City Lights: Love and Class
“I think romance is an approach to make life interesting and noble and beautiful…I say that [without romance] life can be a very horrifying and frightening thing”
BY GENEVIEVE BLYTHE
“I think romance is an approach to make life interesting and noble and beautiful…I say that [without romance] life can be a very horrifying and frightening thing”
Pathos – the word always thrown around when speaking of Chaplin’s films. Yet it is impossible to speak of them without acknowledging it. City Lights is brilliant for the way in which it threads social commentary, romance, and comedy together, all without feeling forced. Chaplin accomplishes this feat of balancing through his signature sense of sentiment and pathos, infusing the Tramp with a humility that both makes our hearts swell and gives us a laugh.
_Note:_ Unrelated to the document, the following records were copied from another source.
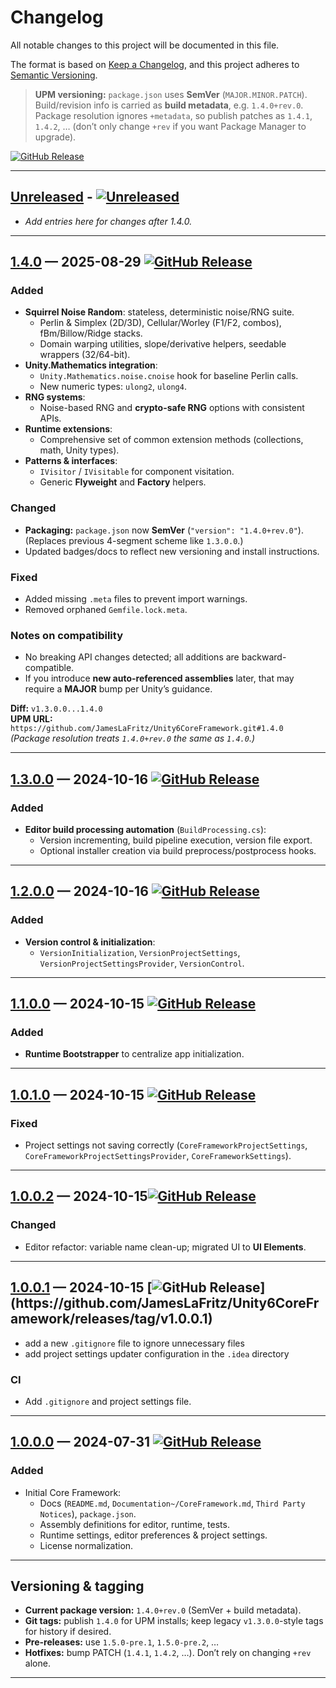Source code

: # Changelog

All notable changes to this project will be documented in this file.

The format is based on [Keep a Changelog](https://keepachangelog.com/en/1.1.0/),
and this project adheres to [Semantic Versioning](https://semver.org/spec/v2.0.0.html).

> **UPM versioning:** `package.json` uses **SemVer** (`MAJOR.MINOR.PATCH`).  
> Build/revision info is carried as **build metadata**, e.g. `1.4.0+rev.0`.  
> Package resolution ignores `+metadata`, so publish patches as `1.4.1`, `1.4.2`, … (don’t only change `+rev` if you want Package Manager to upgrade).

[![GitHub Release](https://custom-icon-badges.demolab.com/github/v/release/JamesLaFritz/Unity6CoreFramework?sort=date&display_name=release&style=plastic&label=Latest%20Release&logo=tag)](https://github.com/JamesLaFritz/Unity6CoreFramework/releases/latest)

---

## [Unreleased] - [![Unreleased](https://img.shields.io/badge/Core_Framework-blue?logo=github&label=Unreleased)](https://github.com/JamesLaFritz/Unity6CoreFramework)

- _Add entries here for changes after 1.4.0._

---

## [1.4.0] — 2025-08-29 [![GitHub Release](https://img.shields.io/github/v/release/JamesLaFritz/Unity6CoreFramework?sort=date&filter=*v1.4.0&display_name=release&style=plastic&label=%E2%9C%A8%20feat(Random)%3A%20add%20Squirrel%20Noise)]([https://github.com/JamesLaFritz/Unity6CoreFramework/releases/tag/v1.4.0](https://github.com/JamesLaFritz/Unity6CoreFramework/releases/tag/v1.4.0))

### Added
- **Squirrel Noise Random**: stateless, deterministic noise/RNG suite.
  - Perlin & Simplex (2D/3D), Cellular/Worley (F1/F2, combos), fBm/Billow/Ridge stacks.
  - Domain warping utilities, slope/derivative helpers, seedable wrappers (32/64-bit).
- **Unity.Mathematics integration**:
  - `Unity.Mathematics.noise.cnoise` hook for baseline Perlin calls.
  - New numeric types: `ulong2`, `ulong4`.
- **RNG systems**:
  - Noise-based RNG and **crypto-safe RNG** options with consistent APIs.
- **Runtime extensions**:
  - Comprehensive set of common extension methods (collections, math, Unity types).
- **Patterns & interfaces**:
  - `IVisitor` / `IVisitable` for component visitation.
  - Generic **Flyweight** and **Factory** helpers.

### Changed
- **Packaging:** `package.json` now **SemVer** (`"version": "1.4.0+rev.0"`).  
  (Replaces previous 4-segment scheme like `1.3.0.0`.)
- Updated badges/docs to reflect new versioning and install instructions.

### Fixed
- Added missing `.meta` files to prevent import warnings.
- Removed orphaned `Gemfile.lock.meta`.

### Notes on compatibility
- No breaking API changes detected; all additions are backward-compatible.
- If you introduce **new auto-referenced assemblies** later, that may require a **MAJOR** bump per Unity’s guidance.

**Diff:** `v1.3.0.0...1.4.0`  
**UPM URL:** `https://github.com/JamesLaFritz/Unity6CoreFramework.git#1.4.0`  
*(Package resolution treats `1.4.0+rev.0` the same as `1.4.0`.)*

---

## [1.3.0.0] — 2024-10-16 [![GitHub Release](https://img.shields.io/github/v/release/JamesLaFritz/Unity6CoreFramework?sort=date&filter=*v1.3.0.0&display_name=release&style=plastic&label=%E2%9C%A8%20feat(Editor)%3A%20add%20build%20processing%20automation%20script)](https://github.com/JamesLaFritz/Unity6CoreFramework/releases/tag/v1.3.0.0)

### Added
- **Editor build processing automation** (`BuildProcessing.cs`):
  - Version incrementing, build pipeline execution, version file export.
  - Optional installer creation via build preprocess/postprocess hooks.

---

## [1.2.0.0] — 2024-10-16 [![GitHub Release](https://img.shields.io/github/v/release/JamesLaFritz/Unity6CoreFramework?sort=date&filter=*v1.2.0.0&display_name=release&style=plastic&label=%E2%9C%A8%20feat(Settings)%3A%20add%20version%20control%20and%20initialization%20support)](https://github.com/JamesLaFritz/Unity6CoreFramework/releases/tag/v1.2.0.0)

### Added
- **Version control & initialization**:
  - `VersionInitialization`, `VersionProjectSettings`, `VersionProjectSettingsProvider`, `VersionControl`.

---

## [1.1.0.0] — 2024-10-15 [![GitHub Release](https://img.shields.io/github/v/release/JamesLaFritz/Unity6CoreFramework?sort=date&filter=*v1.1.0.0&display_name=release&style=plastic&label=%E2%9C%A8%20feat(Runtime)%3A%20add%20Bootstrapper%20for%20initialization%20logic)](https://github.com/JamesLaFritz/Unity6CoreFramework/releases/tag/v1.1.0.0)

### Added
- **Runtime Bootstrapper** to centralize app initialization.

---

## [1.0.1.0] — 2024-10-15 [![GitHub Release](https://img.shields.io/github/v/release/JamesLaFritz/Unity6CoreFramework?sort=date&filter=*v1.0.1.0&display_name=release&style=plastic&label=%F0%9F%90%9B%20fix(Settings)%3A%20resolve%20issue%20with%20settings%20not%20saving)](https://github.com/JamesLaFritz/Unity6CoreFramework/releases/tag/v1.0.1.0)

### Fixed
- Project settings not saving correctly (`CoreFrameworkProjectSettings`, `CoreFrameworkProjectSettingsProvider`, `CoreFrameworkSettings`).

---

## [1.0.0.2] — 2024-10-15[![GitHub Release](https://img.shields.io/github/v/release/JamesLaFritz/Unity6CoreFramework?sort=date&filter=*v1.0.0.2&display_name=release&style=plastic&label=%E2%99%BB%EF%B8%8F%20refactor(Editor)%3A%20update%20variable%20names%20and%20switch%20to%20UI%20Elements)](https://github.com/JamesLaFritz/Unity6CoreFramework/releases/tag/v1.0.0.2)

### Changed
- Editor refactor: variable name clean-up; migrated UI to **UI Elements**.

---

## [1.0.0.1] — 2024-10-15 [![GitHub Release](https://img.shields.io/github/v/release/JamesLaFritz/Unity6CoreFramework?sort=date&filter=*v1.0.0.1&display_name=release&style=plastic&label=%F0%9F%99%88%20ci(.gitignore)%3A%20add%20.gitignore%20and%20project%20settings%20file)](https://github.com/JamesLaFritz/Unity6CoreFramework/releases/tag/v1.0.0.1)
- add a new `.gitignore` file to ignore unnecessary files
- add project settings updater configuration in the `.idea` directory
### CI
- Add `.gitignore` and project settings file.

---

## [1.0.0.0] — 2024-07-31 [![GitHub Release](https://img.shields.io/github/v/release/JamesLaFritz/Unity6CoreFramework?sort=date&filter=*v1.0.0.0&display_name=release&style=plastic&label=%E2%9C%A8%20feat(coreframework)%3A%20introduce%20Core%20Framework%20with%20initial%20setup%20and%20settings)](https://github.com/JamesLaFritz/Unity6CoreFramework/releases/tag/v1.0.0.0)

### Added
- Initial Core Framework:
  - Docs (`README.md`, `Documentation~/CoreFramework.md`, `Third Party Notices`), `package.json`.
  - Assembly definitions for editor, runtime, tests.
  - Runtime settings, editor preferences & project settings.
  - License normalization.

---

## Versioning & tagging

- **Current package version:** `1.4.0+rev.0` (SemVer + build metadata).  
- **Git tags:** publish `1.4.0` for UPM installs; keep legacy `v1.3.0.0`-style tags for history if desired.  
- **Pre-releases:** use `1.5.0-pre.1`, `1.5.0-pre.2`, …  
- **Hotfixes:** bump PATCH (`1.4.1`, `1.4.2`, …). Don’t rely on changing `+rev` alone.

---

[Unreleased]: https://github.com/JamesLaFritz/Unity6CoreFramework/compare/1.4.0...HEAD
[1.4.0]: https://github.com/JamesLaFritz/Unity6CoreFramework/compare/v1.3.0.0...1.4.0
[1.3.0.0]: https://github.com/JamesLaFritz/Unity6CoreFramework/releases/tag/v1.3.0.0
[1.2.0.0]: https://github.com/JamesLaFritz/Unity6CoreFramework/releases/tag/v1.2.0.0
[1.1.0.0]: https://github.com/JamesLaFritz/Unity6CoreFramework/releases/tag/v1.1.0.0
[1.0.1.0]: https://github.com/JamesLaFritz/Unity6CoreFramework/releases/tag/v1.0.1.0
[1.0.0.2]: https://github.com/JamesLaFritz/Unity6CoreFramework/releases/tag/v1.0.0.2
[1.0.0.1]: https://github.com/JamesLaFritz/Unity6CoreFramework/releases/tag/v1.0.0.1
[1.0.0.0]: https://github.com/JamesLaFritz/Unity6CoreFramework/releases/tag/v1.0.0.0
The Tramp is a disruption to bourgeois life – asleep in the arms of the figure of Prosperity, and causing mayhem amid the crowds of the Millionaire’s associates. His own value of and attitude towards money and so-called prosperity fall out of line with that of the bourgeois. He is quick and eager to give any money he receives to the Blind Girl whom he is instantly smitten with. Love overcomes the importance of economic circumstance. Completely unconcerned with his own situation, he allows this childlike and humble love to guide his efforts.
Even still, the bourgeois attitude remains pervasive. The Blind Girl believes him to be wealthy and the Tramp keeps the ruse up to continue seeing and aiding her, her lack of sight the sole reason the Tramp can inhabit this necessary role. The Billionaire only welcomes the Tramp into his life when he is completely inebriated, his own form of blindness. The moment he sees the Tramp the morning after in the sober daylight he kicks him out of his presence.
Despite it all, Chaplin ends on a beautifully optimistic note. The Blind Girl can see and the Tramp has stumbled upon her once again. The realization dawns upon her and she smiles. Both Chaplin and Virgina Cherrill give incredibly heartfelt performances in the final scene, lending even more height to the romance grounded in the supreme simplicity of the phrase “You can see now?”. Perhaps love really can overcome economics. It will bring a tear to even the driest eyes. It certainly did to mine.